<<<<

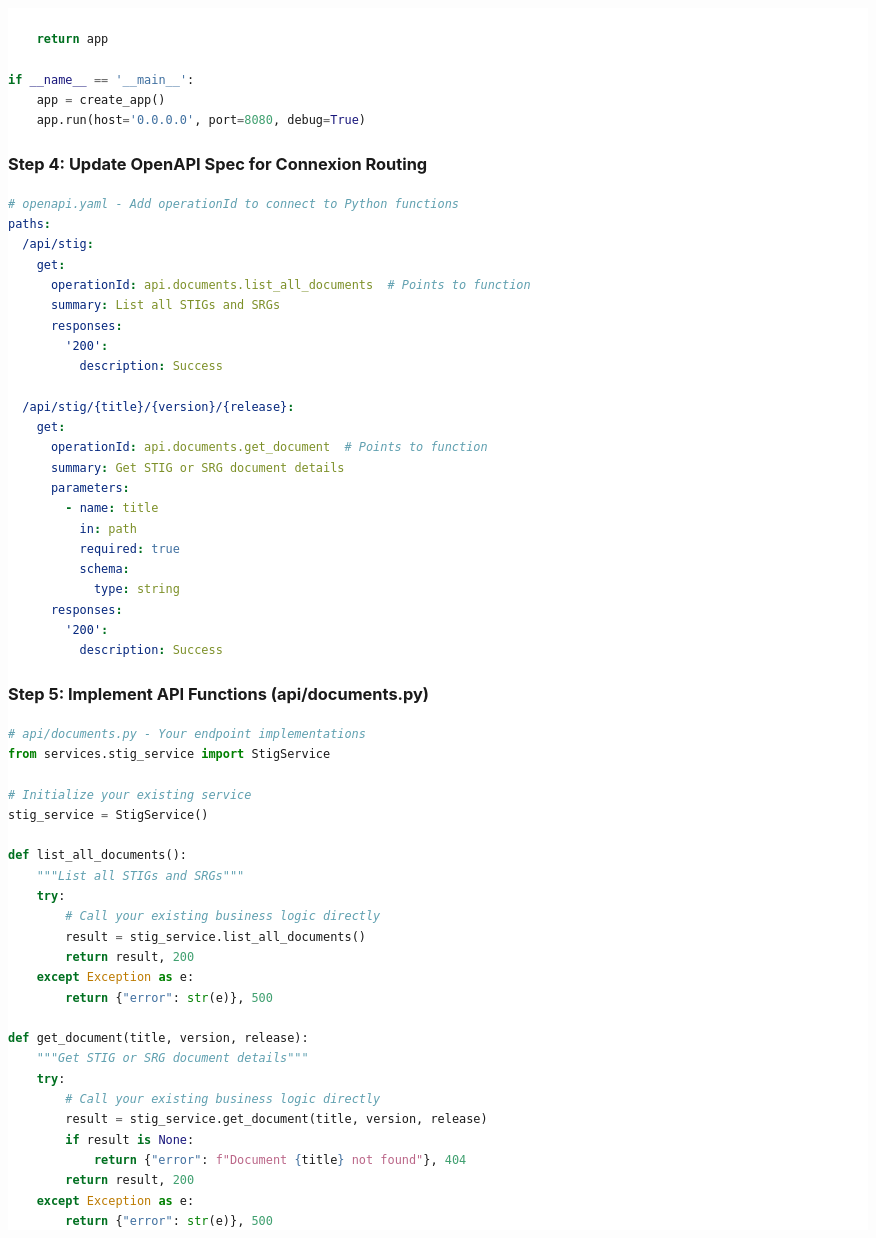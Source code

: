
 ```python
    
    return app

if __name__ == '__main__':
    app = create_app()
    app.run(host='0.0.0.0', port=8080, debug=True)
```

### Step 4: Update OpenAPI Spec for Connexion Routing
```yaml
# openapi.yaml - Add operationId to connect to Python functions
paths:
  /api/stig:
    get:
      operationId: api.documents.list_all_documents  # Points to function
      summary: List all STIGs and SRGs
      responses:
        '200':
          description: Success
          
  /api/stig/{title}/{version}/{release}:
    get:
      operationId: api.documents.get_document  # Points to function
      summary: Get STIG or SRG document details
      parameters:
        - name: title
          in: path
          required: true
          schema:
            type: string
      responses:
        '200':
          description: Success
```

### Step 5: Implement API Functions (api/documents.py)
```python
# api/documents.py - Your endpoint implementations
from services.stig_service import StigService

# Initialize your existing service
stig_service = StigService()

def list_all_documents():
    """List all STIGs and SRGs"""
    try:
        # Call your existing business logic directly
        result = stig_service.list_all_documents()
        return result, 200
    except Exception as e:
        return {"error": str(e)}, 500

def get_document(title, version, release):
    """Get STIG or SRG document details"""
    try:
        # Call your existing business logic directly
        result = stig_service.get_document(title, version, release)
        if result is None:
            return {"error": f"Document {title} not found"}, 404
        return result, 200
    except Exception as e:
        return {"error": str(e)}, 500

```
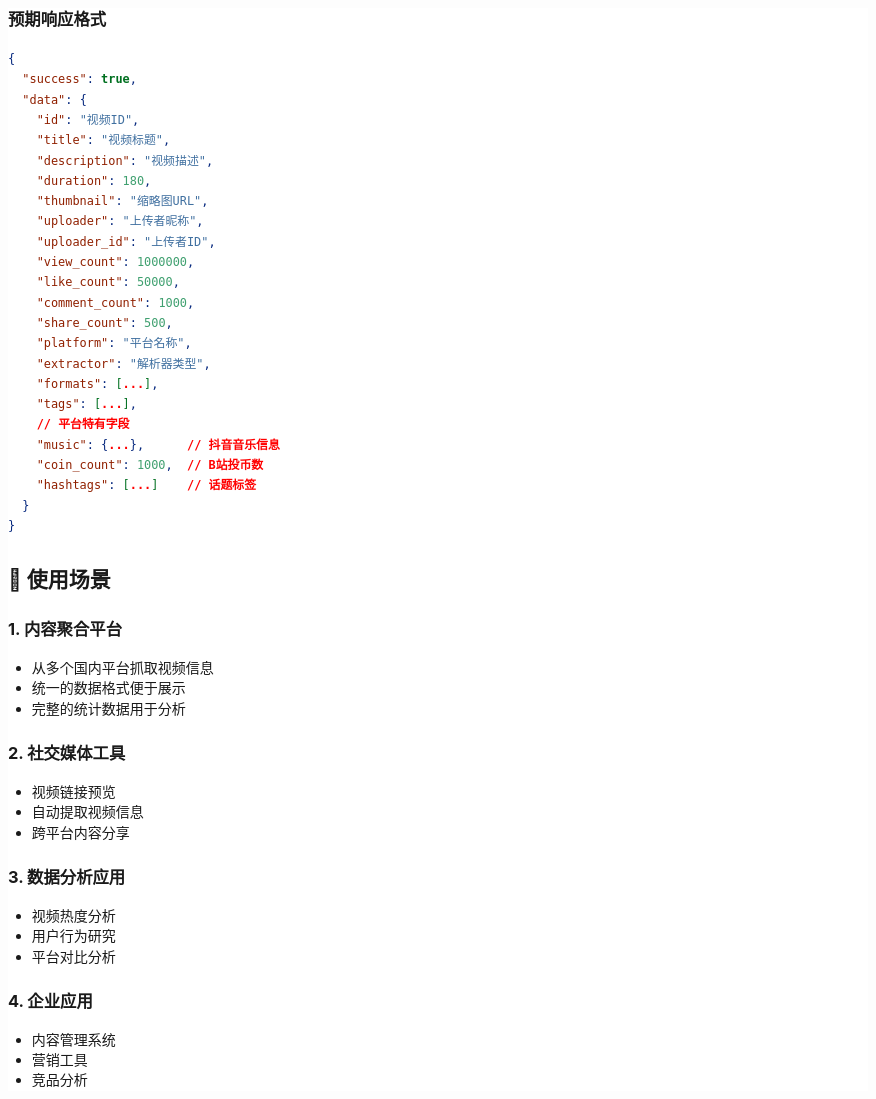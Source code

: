 ### 预期响应格式

```json
{
  "success": true,
  "data": {
    "id": "视频ID",
    "title": "视频标题",
    "description": "视频描述",
    "duration": 180,
    "thumbnail": "缩略图URL",
    "uploader": "上传者昵称",
    "uploader_id": "上传者ID",
    "view_count": 1000000,
    "like_count": 50000,
    "comment_count": 1000,
    "share_count": 500,
    "platform": "平台名称",
    "extractor": "解析器类型",
    "formats": [...],
    "tags": [...],
    // 平台特有字段
    "music": {...},      // 抖音音乐信息
    "coin_count": 1000,  // B站投币数
    "hashtags": [...]    // 话题标签
  }
}
```

## 🎯 使用场景

### 1. 内容聚合平台
- 从多个国内平台抓取视频信息
- 统一的数据格式便于展示
- 完整的统计数据用于分析

### 2. 社交媒体工具
- 视频链接预览
- 自动提取视频信息
- 跨平台内容分享

### 3. 数据分析应用
- 视频热度分析
- 用户行为研究
- 平台对比分析

### 4. 企业应用
- 内容管理系统
- 营销工具
- 竞品分析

>>>>

## [Problem to work on]
State how many lines in the entries above hold the word "operationId", with no further text.

## [Finished exercise]
3